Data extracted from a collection
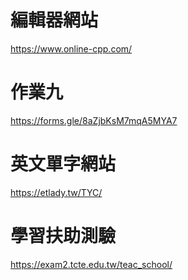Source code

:# 編輯器網站
https://www.online-cpp.com/

# 作業九
https://forms.gle/8aZjbKsM7mqA5MYA7

# 英文單字網站
https://etlady.tw/TYC/

# 學習扶助測驗
https://exam2.tcte.edu.tw/teac_school/
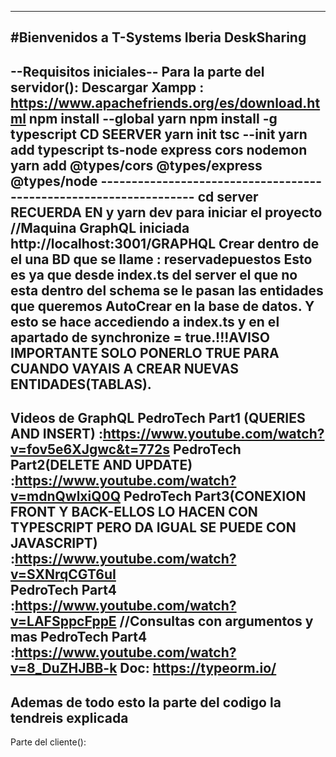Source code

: ---------------------------------------------------
#Bienvenidos a T-Systems Iberia DeskSharing
---------------------------------------------------

--Requisitos iniciales--
Para la parte del servidor(): 
    Descargar Xampp : https://www.apachefriends.org/es/download.html
    npm install --global yarn
    npm install -g typescript
    CD SEERVER 
    yarn init
    tsc --init
    yarn add typescript ts-node express cors nodemon
    yarn add @types/cors @types/express @types/node
    ------------------------------------------------------------------
    cd server
    RECUERDA EN 
    y yarn dev para iniciar el proyecto
    //Maquina GraphQL iniciada
    http://localhost:3001/GRAPHQL
    Crear dentro de el una BD que se llame : reservadepuestos
    Esto es ya que desde index.ts del server el que no esta dentro del schema se le pasan las entidades que queremos AutoCrear en la base de  datos.
    Y esto se hace accediendo a index.ts y en el apartado de synchronize = true.!!!AVISO IMPORTANTE SOLO PONERLO TRUE PARA CUANDO VAYAIS A CREAR NUEVAS ENTIDADES(TABLAS).
------------------------------------------------------------------    
Videos de GraphQL
    PedroTech Part1 (QUERIES AND INSERT) :https://www.youtube.com/watch?v=fov5e6XJgwc&t=772s
    PedroTech Part2(DELETE AND UPDATE) :https://www.youtube.com/watch?v=mdnQwlxiQ0Q
    PedroTech Part3(CONEXION FRONT Y BACK-ELLOS LO HACEN CON TYPESCRIPT PERO DA IGUAL SE PUEDE CON JAVASCRIPT) :https://www.youtube.com/watch?v=SXNrqCGT6uI  
    PedroTech Part4 :https://www.youtube.com/watch?v=LAFSppcFppE
    //Consultas con argumentos y mas
    PedroTech Part4 :https://www.youtube.com/watch?v=8_DuZHJBB-k
Doc: https://typeorm.io/
------------------------------------------------------------------
Ademas de todo esto la parte del codigo la tendreis explicada
------------------------------------------------------------------
Parte del cliente():




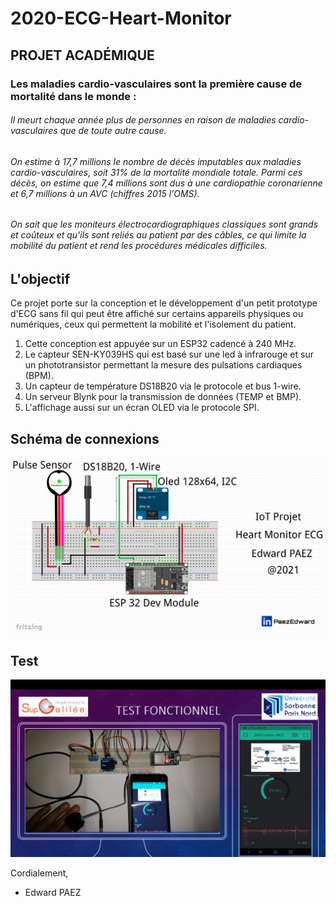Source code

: # 2020-ECG-Heart-Monitor
## PROJET ACADÉMIQUE
### Les maladies cardio-vasculaires sont la première cause de mortalité dans le monde :
###### Il meurt chaque année plus de personnes en raison de maladies cardio-vasculaires que de toute autre cause.
###### On estime à 17,7 millions le nombre de décès imputables aux maladies cardio-vasculaires, soit 31% de la mortalité mondiale totale. Parmi ces décès, on estime que 7,4 millions sont dus à une cardiopathie coronarienne et 6,7 millions à un AVC (chiffres 2015 l'OMS).
###### On sait que les moniteurs électrocardiographiques classiques sont grands et coûteux et qu'ils sont reliés au patient par des câbles, ce qui limite la mobilité du patient et rend les procédures médicales difficiles.
## L'objectif 
Ce projet porte sur la conception et le développement d'un petit prototype d'ECG sans fil qui peut être affiché sur certains appareils physiques ou numériques, ceux qui permettent la mobilité et l'isolement du patient.


1. Cette conception est appuyée sur un ESP32 cadencé à 240 MHz.
2. Le capteur SEN-KY039HS qui est basé sur une led à infrarouge et sur un phototransistor permettant la mesure des pulsations cardiaques (BPM).
3. Un capteur de température DS18B20 via le protocole et bus 1-wire.
4. Un serveur Blynk pour la transmission de données (TEMP et BMP).
5. L'affichage aussi sur un écran OLED via le protocole SPI.



## Schéma de connexions
![Preview](https://github.com/PaezEdward/2020-ECG-Heart-Monitor/blob/main/img/schema-electrique_fritzing.PNG)

## Test
![Preview](https://github.com/PaezEdward/2020-ECG-Heart-Monitor/blob/main/img/Test_fonctionnel_ECG.png)


Cordialement,
- Edward PAEZ
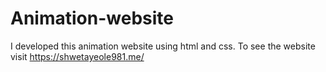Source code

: # Animation-website
I developed this animation website using html and css. To see the website visit https://shwetayeole981.me/
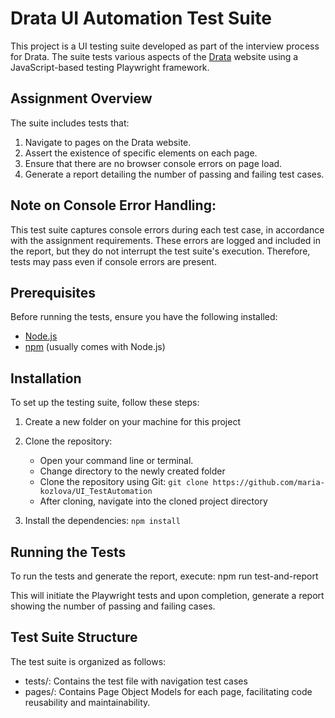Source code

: # Drata UI Automation Test Suite

This project is a UI testing suite developed as part of the interview process for Drata. The suite tests various aspects of the [Drata](https://drata.com/) website using a JavaScript-based testing Playwright framework.

## Assignment Overview

The suite includes tests that:

1. Navigate to pages on the Drata website.
2. Assert the existence of specific elements on each page.
3. Ensure that there are no browser console errors on page load.
4. Generate a report detailing the number of passing and failing test cases.

## Note on Console Error Handling:
This test suite captures console errors during each test case, in accordance with the assignment requirements. These errors are logged and included in the report, but they do not interrupt the test suite's execution. Therefore, tests may pass even if console errors are present.

## Prerequisites

Before running the tests, ensure you have the following installed:

* [Node.js](https://nodejs.org/en)
* [npm](https://www.npmjs.com/) (usually comes with Node.js)

## Installation

To set up the testing suite, follow these steps:
1. Create a new folder on your machine for this project 

2. Clone the repository:
    * Open your command line or terminal.
    * Change directory to the newly created folder
    * Clone the repository using Git:
    `git clone https://github.com/maria-kozlova/UI_TestAutomation`
    * After cloning, navigate into the cloned project directory

3. Install the dependencies:
`npm install`

## Running the Tests

To run the tests and generate the report, execute:
npm run test-and-report

This will initiate the Playwright tests and upon completion, generate a report showing the number of passing and failing cases.

## Test Suite Structure

The test suite is organized as follows:

* tests/: Contains the test file with navigation test cases
* pages/: Contains Page Object Models for each page, facilitating code reusability and maintainability.



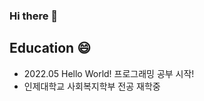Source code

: ### Hi there 👋

<!--
**YuHyeonWook/YuHyeonWook** is a ✨ _special_ ✨ repository because its `README.md` (this file) appears on your GitHub profile.

Here are some ideas to get you started:

- 🔭 I’m currently working on ...
- 🌱 I’m currently learning ...
- 👯 I’m looking to collaborate on ...
- 🤔 I’m looking for help with ...
- 💬 Ask me about ...
- 📫 How to reach me: ...
- 😄 Pronouns: ...
- ⚡ Fun fact: ...
-->

## Education 😄
- 2022.05 Hello World! 프로그래밍 공부 시작!
- 인제대학교 사회복지학부 전공 재학중
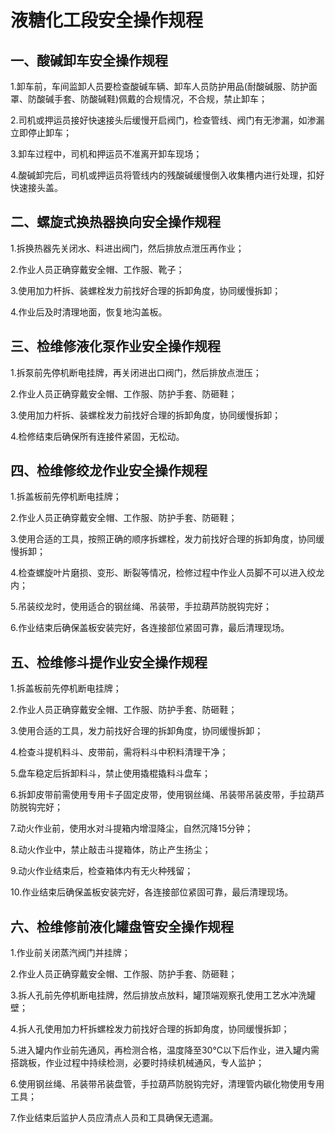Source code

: # 液糖化工段安全操作规程

## 一、酸碱卸车安全操作规程

1.卸车前，车间监卸人员要检查酸碱车辆、卸车人员防护用品(耐酸碱服、防护面罩、防酸碱手套、防酸碱鞋)佩戴的合规情况，不合规，禁止卸车；

2.司机或押运员接好快速接头后缓慢开启阀门，检查管线、阀门有无渗漏，如渗漏立即停止卸车；

3.卸车过程中，司机和押运员不准离开卸车现场；

4.酸碱卸完后，司机或押运员将管线内的残酸碱缓慢倒入收集槽内进行处理，扣好快速接头盖。

## 二、螺旋式换热器换向安全操作规程

1.拆换热器先关闭水、料进出阀门，然后排放点泄压再作业；

2.作业人员正确穿戴安全帽、工作服、靴子；

3.使用加力杆拆、装螺栓发力前找好合理的拆卸角度，协同缓慢拆卸；

4.作业后及时清理地面，恢复地沟盖板。

## 三、检维修液化泵作业安全操作规程

1.拆泵前先停机断电挂牌，再关闭进出口阀门，然后排放点泄压；

2.作业人员正确穿戴安全帽、工作服、防护手套、防砸鞋；

3.使用加力杆拆、装螺栓发力前找好合理的拆卸角度，协同缓慢拆卸；

4.检修结束后确保所有连接件紧固，无松动。

## 四、检维修绞龙作业安全操作规程

1.拆盖板前先停机断电挂牌；

2.作业人员正确穿戴安全帽、工作服、防护手套、防砸鞋；

3.使用合适的工具，按照正确的顺序拆螺栓，发力前找好合理的拆卸角度，协同缓慢拆卸；

4.检查螺旋叶片磨损、变形、断裂等情况，检修过程中作业人员脚不可以进入绞龙内；

5.吊装绞龙时，使用适合的钢丝绳、吊装带，手拉葫芦防脱钩完好；

6.作业结束后确保盖板安装完好，各连接部位紧固可靠，最后清理现场。

## 五、检维修斗提作业安全操作规程

1.拆盖板前先停机断电挂牌；

2.作业人员正确穿戴安全帽、工作服、防护手套、防砸鞋；

3.使用合适的工具，发力前找好合理的拆卸角度，协同缓慢拆卸；

4.检查斗提机料斗、皮带前，需将料斗中积料清理干净；

5.盘车稳定后拆卸料斗，禁止使用撬棍撬料斗盘车；

6.拆卸皮带前需使用专用卡子固定皮带，使用钢丝绳、吊装带吊装皮带，手拉葫芦防脱钩完好；

7.动火作业前，使用水对斗提箱内增湿降尘，自然沉降15分钟；

8.动火作业中，禁止敲击斗提箱体，防止产生扬尘；

9.动火作业结束后，检查箱体内有无火种残留；

10.作业结束后确保盖板安装完好，各连接部位紧固可靠，最后清理现场。

## 六、检维修前液化罐盘管安全操作规程

1.作业前关闭蒸汽阀门并挂牌；

2.作业人员正确穿戴安全帽、工作服、防护手套、防砸鞋；

3.拆人孔前先停机断电挂牌，然后排放点放料，罐顶端观察孔使用工艺水冲洗罐壁；

4.拆人孔使用加力杆拆螺栓发力前找好合理的拆卸角度，协同缓慢拆卸；

5.进入罐内作业前先通风，再检测合格，温度降至30℃以下后作业，进入罐内需搭跳板，作业过程中持续检测，必要时持续机械通风，专人监护；

6.使用钢丝绳、吊装带吊装盘管，手拉葫芦防脱钩完好，清理管内碳化物使用专用工具；

7.作业结束后监护人员应清点人员和工具确保无遗漏。
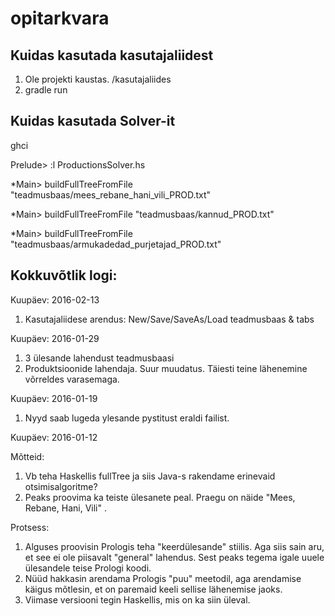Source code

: # opitarkvara

## Kuidas kasutada kasutajaliidest

1. Ole projekti kaustas. /kasutajaliides
2. gradle run

## Kuidas kasutada Solver-it

ghci

Prelude> :l ProductionsSolver.hs

*Main> buildFullTreeFromFile "teadmusbaas/mees_rebane_hani_vili_PROD.txt"

*Main> buildFullTreeFromFile "teadmusbaas/kannud_PROD.txt" 

*Main> buildFullTreeFromFile "teadmusbaas/armukadedad_purjetajad_PROD.txt" 


## Kokkuvõtlik logi:

Kuupäev: 2016-02-13

1. Kasutajaliidese arendus: New/Save/SaveAs/Load teadmusbaas & tabs

Kuupäev: 2016-01-29

1. 3 ülesande lahendust teadmusbaasi
2. Produktsioonide lahendaja. Suur muudatus. Täiesti teine lähenemine võrreldes varasemaga.

Kuupäev: 2016-01-19

1. Nyyd saab lugeda ylesande pystitust eraldi failist.

Kuupäev: 2016-01-12

Mõtteid:

1. Vb teha Haskellis fullTree ja siis Java-s rakendame erinevaid otsimisalgoritme?
2. Peaks proovima ka teiste ülesanete peal. Praegu on näide "Mees, Rebane, Hani, Vili" .

Protsess:

1. Alguses proovisin Prologis teha "keerdülesande" stiilis. Aga siis sain aru, et see ei ole piisavalt "general" lahendus. Sest peaks tegema igale uuele ülesandele teise Prologi koodi.
2. Nüüd hakkasin arendama Prologis "puu" meetodil, aga arendamise käigus mõtlesin, et on paremaid keeli sellise lähenemise jaoks.
3. Viimase versiooni tegin Haskellis, mis on ka siin üleval.
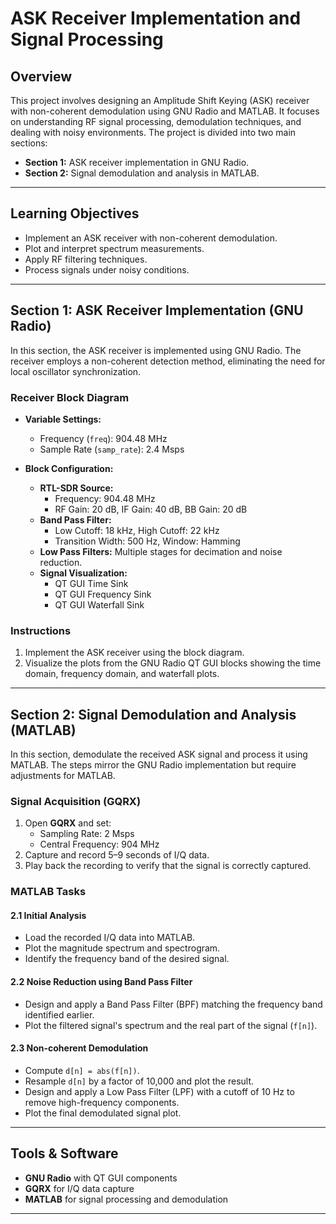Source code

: # ASK Receiver Implementation and Signal Processing


## Overview

This project involves designing an Amplitude Shift Keying (ASK) receiver with non-coherent demodulation using GNU Radio and MATLAB. It focuses on understanding RF signal processing, demodulation techniques, and dealing with noisy environments. The project is divided into two main sections:

- **Section 1:** ASK receiver implementation in GNU Radio.
- **Section 2:** Signal demodulation and analysis in MATLAB.

---

## Learning Objectives

- Implement an ASK receiver with non-coherent demodulation.
- Plot and interpret spectrum measurements.
- Apply RF filtering techniques.
- Process signals under noisy conditions.

---

## Section 1: ASK Receiver Implementation (GNU Radio)

In this section, the ASK receiver is implemented using GNU Radio. The receiver employs a non-coherent detection method, eliminating the need for local oscillator synchronization.

### Receiver Block Diagram

- **Variable Settings:**
  - Frequency (`freq`): 904.48 MHz
  - Sample Rate (`samp_rate`): 2.4 Msps

- **Block Configuration:**
  - **RTL-SDR Source:**
    - Frequency: 904.48 MHz
    - RF Gain: 20 dB, IF Gain: 40 dB, BB Gain: 20 dB
  - **Band Pass Filter:**
    - Low Cutoff: 18 kHz, High Cutoff: 22 kHz
    - Transition Width: 500 Hz, Window: Hamming
  - **Low Pass Filters:** Multiple stages for decimation and noise reduction.
  - **Signal Visualization:**
    - QT GUI Time Sink
    - QT GUI Frequency Sink
    - QT GUI Waterfall Sink

### Instructions

1. Implement the ASK receiver using the block diagram.
2. Visualize the plots from the GNU Radio QT GUI blocks showing the time domain, frequency domain, and waterfall plots.
   
---

## Section 2: Signal Demodulation and Analysis (MATLAB)

In this section, demodulate the received ASK signal and process it using MATLAB. The steps mirror the GNU Radio implementation but require adjustments for MATLAB.

### Signal Acquisition (GQRX)

1. Open **GQRX** and set:
   - Sampling Rate: 2 Msps
   - Central Frequency: 904 MHz
2. Capture and record 5–9 seconds of I/Q data.
3. Play back the recording to verify that the signal is correctly captured.

### MATLAB Tasks

#### 2.1 Initial Analysis

- Load the recorded I/Q data into MATLAB.
- Plot the magnitude spectrum and spectrogram.
- Identify the frequency band of the desired signal.

#### 2.2 Noise Reduction using Band Pass Filter

- Design and apply a Band Pass Filter (BPF) matching the frequency band identified earlier.
- Plot the filtered signal's spectrum and the real part of the signal (`f[n]`).

#### 2.3 Non-coherent Demodulation

- Compute `d[n] = abs(f[n])`.
- Resample `d[n]` by a factor of 10,000 and plot the result.
- Design and apply a Low Pass Filter (LPF) with a cutoff of 10 Hz to remove high-frequency components.
- Plot the final demodulated signal plot.

---

## Tools & Software

- **GNU Radio** with QT GUI components
- **GQRX** for I/Q data capture
- **MATLAB** for signal processing and demodulation

---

- _What you have to do_
Your answer should consist of the lines from the line with "Prelude> :l ProductionsSolver.hs" to the line with "Kuupäev: 2016-01-19" above, repeated exactly, both ends included.

- _Final answer_
Prelude> :l ProductionsSolver.hs

*Main> buildFullTreeFromFile "teadmusbaas/mees_rebane_hani_vili_PROD.txt"

*Main> buildFullTreeFromFile "teadmusbaas/kannud_PROD.txt" 

*Main> buildFullTreeFromFile "teadmusbaas/armukadedad_purjetajad_PROD.txt" 


## Kokkuvõtlik logi:

Kuupäev: 2016-02-13

1. Kasutajaliidese arendus: New/Save/SaveAs/Load teadmusbaas & tabs

Kuupäev: 2016-01-29

1. 3 ülesande lahendust teadmusbaasi
2. Produktsioonide lahendaja. Suur muudatus. Täiesti teine lähenemine võrreldes varasemaga.

Kuupäev: 2016-01-19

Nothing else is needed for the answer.